# WHAT NEEDS TO BE DONE:
A picture-free, exact copy of all the records below is the goal.

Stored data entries
Start of Block

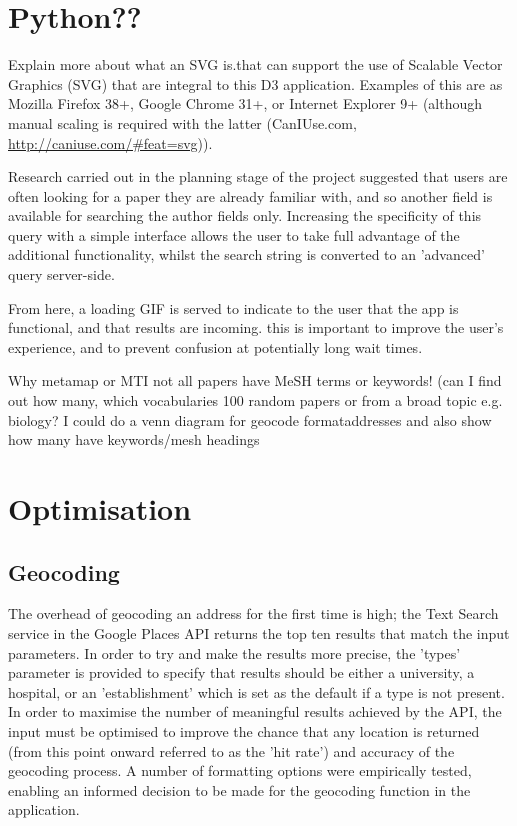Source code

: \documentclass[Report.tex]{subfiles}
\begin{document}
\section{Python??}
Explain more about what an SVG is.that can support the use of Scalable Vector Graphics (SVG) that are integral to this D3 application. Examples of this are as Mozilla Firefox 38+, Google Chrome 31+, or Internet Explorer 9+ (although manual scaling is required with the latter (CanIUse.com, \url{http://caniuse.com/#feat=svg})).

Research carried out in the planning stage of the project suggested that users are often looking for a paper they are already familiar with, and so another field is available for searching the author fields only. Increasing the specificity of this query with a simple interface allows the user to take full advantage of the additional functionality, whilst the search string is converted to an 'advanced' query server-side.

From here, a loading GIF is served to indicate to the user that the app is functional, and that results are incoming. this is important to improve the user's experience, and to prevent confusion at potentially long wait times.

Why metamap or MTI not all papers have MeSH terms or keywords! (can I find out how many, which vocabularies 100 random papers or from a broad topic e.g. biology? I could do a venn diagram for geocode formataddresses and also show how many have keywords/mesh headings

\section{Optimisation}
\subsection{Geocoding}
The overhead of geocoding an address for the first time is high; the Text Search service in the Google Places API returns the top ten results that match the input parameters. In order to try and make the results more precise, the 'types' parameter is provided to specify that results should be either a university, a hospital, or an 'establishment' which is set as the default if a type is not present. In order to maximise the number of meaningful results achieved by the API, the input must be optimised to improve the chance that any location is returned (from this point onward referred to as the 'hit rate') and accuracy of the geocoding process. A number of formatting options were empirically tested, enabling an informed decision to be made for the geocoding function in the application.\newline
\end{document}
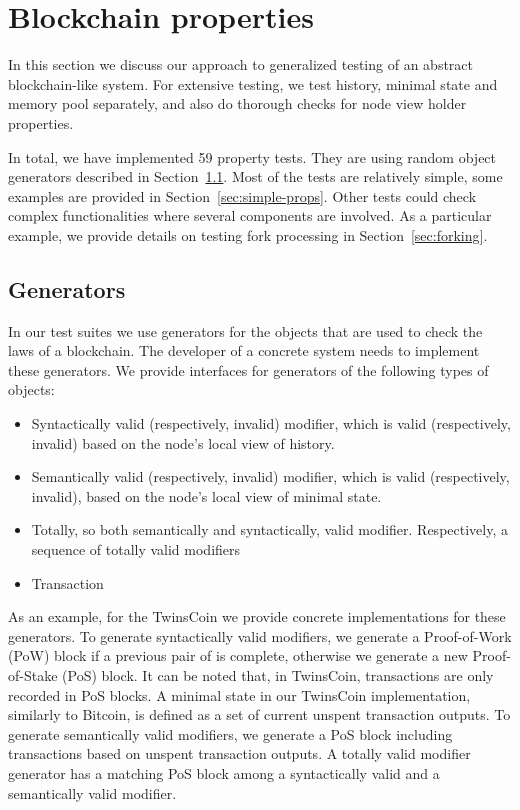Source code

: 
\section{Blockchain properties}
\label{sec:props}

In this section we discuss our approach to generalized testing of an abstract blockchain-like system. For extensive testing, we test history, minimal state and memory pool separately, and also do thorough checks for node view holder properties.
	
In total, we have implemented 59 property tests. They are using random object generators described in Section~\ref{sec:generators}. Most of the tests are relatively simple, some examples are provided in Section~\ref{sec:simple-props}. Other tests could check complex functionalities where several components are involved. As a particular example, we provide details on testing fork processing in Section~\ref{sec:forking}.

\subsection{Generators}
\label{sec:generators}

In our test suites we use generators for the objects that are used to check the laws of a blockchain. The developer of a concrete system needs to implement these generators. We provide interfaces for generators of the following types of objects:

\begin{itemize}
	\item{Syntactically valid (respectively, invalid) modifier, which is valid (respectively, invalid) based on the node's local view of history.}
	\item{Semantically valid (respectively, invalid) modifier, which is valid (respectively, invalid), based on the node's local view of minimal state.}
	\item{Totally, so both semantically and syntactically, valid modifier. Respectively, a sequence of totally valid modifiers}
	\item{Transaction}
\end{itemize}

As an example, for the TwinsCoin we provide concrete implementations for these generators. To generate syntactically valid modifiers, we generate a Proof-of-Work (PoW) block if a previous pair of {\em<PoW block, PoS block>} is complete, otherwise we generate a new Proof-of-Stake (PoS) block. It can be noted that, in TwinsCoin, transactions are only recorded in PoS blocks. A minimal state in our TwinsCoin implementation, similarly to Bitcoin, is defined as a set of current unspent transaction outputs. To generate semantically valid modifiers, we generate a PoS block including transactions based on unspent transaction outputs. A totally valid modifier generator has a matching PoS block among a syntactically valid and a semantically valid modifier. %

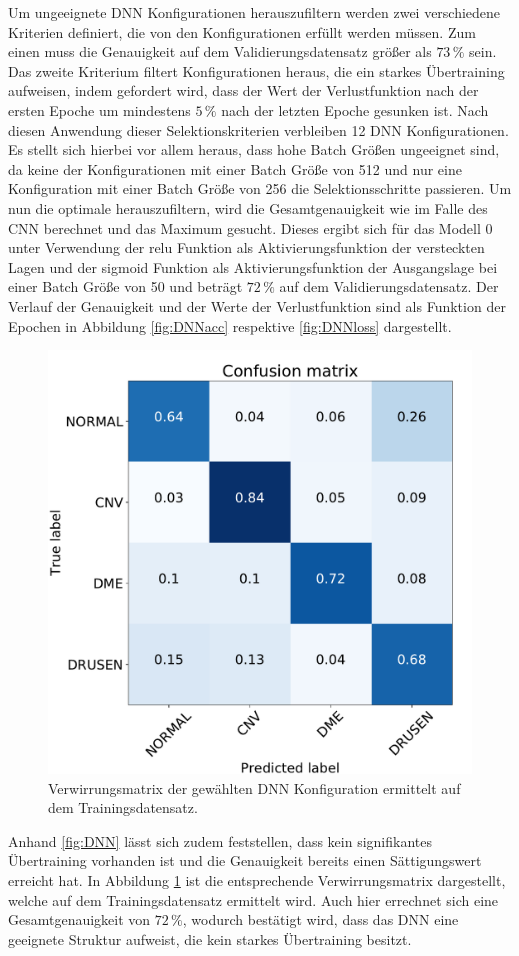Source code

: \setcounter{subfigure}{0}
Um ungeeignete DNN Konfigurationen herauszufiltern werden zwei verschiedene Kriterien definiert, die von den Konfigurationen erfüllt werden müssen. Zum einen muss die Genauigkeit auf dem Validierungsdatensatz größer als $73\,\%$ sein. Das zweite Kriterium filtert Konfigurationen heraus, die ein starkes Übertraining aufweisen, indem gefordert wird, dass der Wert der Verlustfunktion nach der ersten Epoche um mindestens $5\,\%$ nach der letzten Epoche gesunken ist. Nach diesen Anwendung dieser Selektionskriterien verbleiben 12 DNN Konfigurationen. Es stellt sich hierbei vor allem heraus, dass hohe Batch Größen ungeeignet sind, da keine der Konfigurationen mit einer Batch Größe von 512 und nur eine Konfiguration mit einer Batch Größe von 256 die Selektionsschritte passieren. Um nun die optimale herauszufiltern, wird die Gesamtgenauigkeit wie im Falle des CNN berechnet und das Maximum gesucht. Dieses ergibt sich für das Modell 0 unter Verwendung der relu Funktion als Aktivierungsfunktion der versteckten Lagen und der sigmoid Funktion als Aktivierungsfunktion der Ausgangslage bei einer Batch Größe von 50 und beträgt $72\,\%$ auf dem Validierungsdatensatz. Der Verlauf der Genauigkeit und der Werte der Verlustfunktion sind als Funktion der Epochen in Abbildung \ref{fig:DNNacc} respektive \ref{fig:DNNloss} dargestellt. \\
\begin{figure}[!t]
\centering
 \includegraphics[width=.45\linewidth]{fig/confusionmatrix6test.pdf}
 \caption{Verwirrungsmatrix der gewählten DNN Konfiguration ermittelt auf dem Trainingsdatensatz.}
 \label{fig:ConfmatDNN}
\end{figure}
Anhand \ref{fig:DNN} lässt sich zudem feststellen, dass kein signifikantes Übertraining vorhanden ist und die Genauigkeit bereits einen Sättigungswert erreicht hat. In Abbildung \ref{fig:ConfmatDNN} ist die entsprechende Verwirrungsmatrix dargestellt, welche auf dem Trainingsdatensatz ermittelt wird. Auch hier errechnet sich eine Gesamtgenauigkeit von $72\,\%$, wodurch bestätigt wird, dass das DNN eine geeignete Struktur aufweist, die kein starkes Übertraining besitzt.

End of Block

# EXPECTED OUTPUT:
Source code

: \documentclass[Report.tex]{subfiles}
\begin{document}
\section{Python??}
Explain more about what an SVG is.that can support the use of Scalable Vector Graphics (SVG) that are integral to this D3 application. Examples of this are as Mozilla Firefox 38+, Google Chrome 31+, or Internet Explorer 9+ (although manual scaling is required with the latter (CanIUse.com, \url{http://caniuse.com/#feat=svg})).

Research carried out in the planning stage of the project suggested that users are often looking for a paper they are already familiar with, and so another field is available for searching the author fields only. Increasing the specificity of this query with a simple interface allows the user to take full advantage of the additional functionality, whilst the search string is converted to an 'advanced' query server-side.

From here, a loading GIF is served to indicate to the user that the app is functional, and that results are incoming. this is important to improve the user's experience, and to prevent confusion at potentially long wait times.

Why metamap or MTI not all papers have MeSH terms or keywords! (can I find out how many, which vocabularies 100 random papers or from a broad topic e.g. biology? I could do a venn diagram for geocode formataddresses and also show how many have keywords/mesh headings

\section{Optimisation}
\subsection{Geocoding}
The overhead of geocoding an address for the first time is high; the Text Search service in the Google Places API returns the top ten results that match the input parameters. In order to try and make the results more precise, the 'types' parameter is provided to specify that results should be either a university, a hospital, or an 'establishment' which is set as the default if a type is not present. In order to maximise the number of meaningful results achieved by the API, the input must be optimised to improve the chance that any location is returned (from this point onward referred to as the 'hit rate') and accuracy of the geocoding process. A number of formatting options were empirically tested, enabling an informed decision to be made for the geocoding function in the application.\newline
\end{document}
Source code

: 
\section{Blockchain properties}
\label{sec:props}

In this section we discuss our approach to generalized testing of an abstract blockchain-like system. For extensive testing, we test history, minimal state and memory pool separately, and also do thorough checks for node view holder properties.
	
In total, we have implemented 59 property tests. They are using random object generators described in Section~\ref{sec:generators}. Most of the tests are relatively simple, some examples are provided in Section~\ref{sec:simple-props}. Other tests could check complex functionalities where several components are involved. As a particular example, we provide details on testing fork processing in Section~\ref{sec:forking}.

\subsection{Generators}
\label{sec:generators}

In our test suites we use generators for the objects that are used to check the laws of a blockchain. The developer of a concrete system needs to implement these generators. We provide interfaces for generators of the following types of objects:

\begin{itemize}
	\item{Syntactically valid (respectively, invalid) modifier, which is valid (respectively, invalid) based on the node's local view of history.}
	\item{Semantically valid (respectively, invalid) modifier, which is valid (respectively, invalid), based on the node's local view of minimal state.}
	\item{Totally, so both semantically and syntactically, valid modifier. Respectively, a sequence of totally valid modifiers}
	\item{Transaction}
\end{itemize}

As an example, for the TwinsCoin we provide concrete implementations for these generators. To generate syntactically valid modifiers, we generate a Proof-of-Work (PoW) block if a previous pair of {\em<PoW block, PoS block>} is complete, otherwise we generate a new Proof-of-Stake (PoS) block. It can be noted that, in TwinsCoin, transactions are only recorded in PoS blocks. A minimal state in our TwinsCoin implementation, similarly to Bitcoin, is defined as a set of current unspent transaction outputs. To generate semantically valid modifiers, we generate a PoS block including transactions based on unspent transaction outputs. A totally valid modifier generator has a matching PoS block among a syntactically valid and a semantically valid modifier. %

Source code

: \setcounter{subfigure}{0}
Um ungeeignete DNN Konfigurationen herauszufiltern werden zwei verschiedene Kriterien definiert, die von den Konfigurationen erfüllt werden müssen. Zum einen muss die Genauigkeit auf dem Validierungsdatensatz größer als $73\,\%$ sein. Das zweite Kriterium filtert Konfigurationen heraus, die ein starkes Übertraining aufweisen, indem gefordert wird, dass der Wert der Verlustfunktion nach der ersten Epoche um mindestens $5\,\%$ nach der letzten Epoche gesunken ist. Nach diesen Anwendung dieser Selektionskriterien verbleiben 12 DNN Konfigurationen. Es stellt sich hierbei vor allem heraus, dass hohe Batch Größen ungeeignet sind, da keine der Konfigurationen mit einer Batch Größe von 512 und nur eine Konfiguration mit einer Batch Größe von 256 die Selektionsschritte passieren. Um nun die optimale herauszufiltern, wird die Gesamtgenauigkeit wie im Falle des CNN berechnet und das Maximum gesucht. Dieses ergibt sich für das Modell 0 unter Verwendung der relu Funktion als Aktivierungsfunktion der versteckten Lagen und der sigmoid Funktion als Aktivierungsfunktion der Ausgangslage bei einer Batch Größe von 50 und beträgt $72\,\%$ auf dem Validierungsdatensatz. Der Verlauf der Genauigkeit und der Werte der Verlustfunktion sind als Funktion der Epochen in Abbildung \ref{fig:DNNacc} respektive \ref{fig:DNNloss} dargestellt. \\
\begin{figure}[!t]
\centering
 \includegraphics[width=.45\linewidth]{fig/confusionmatrix6test.pdf}
 \caption{Verwirrungsmatrix der gewählten DNN Konfiguration ermittelt auf dem Trainingsdatensatz.}
 \label{fig:ConfmatDNN}
\end{figure}
Anhand \ref{fig:DNN} lässt sich zudem feststellen, dass kein signifikantes Übertraining vorhanden ist und die Genauigkeit bereits einen Sättigungswert erreicht hat. In Abbildung \ref{fig:ConfmatDNN} ist die entsprechende Verwirrungsmatrix dargestellt, welche auf dem Trainingsdatensatz ermittelt wird. Auch hier errechnet sich eine Gesamtgenauigkeit von $72\,\%$, wodurch bestätigt wird, dass das DNN eine geeignete Struktur aufweist, die kein starkes Übertraining besitzt.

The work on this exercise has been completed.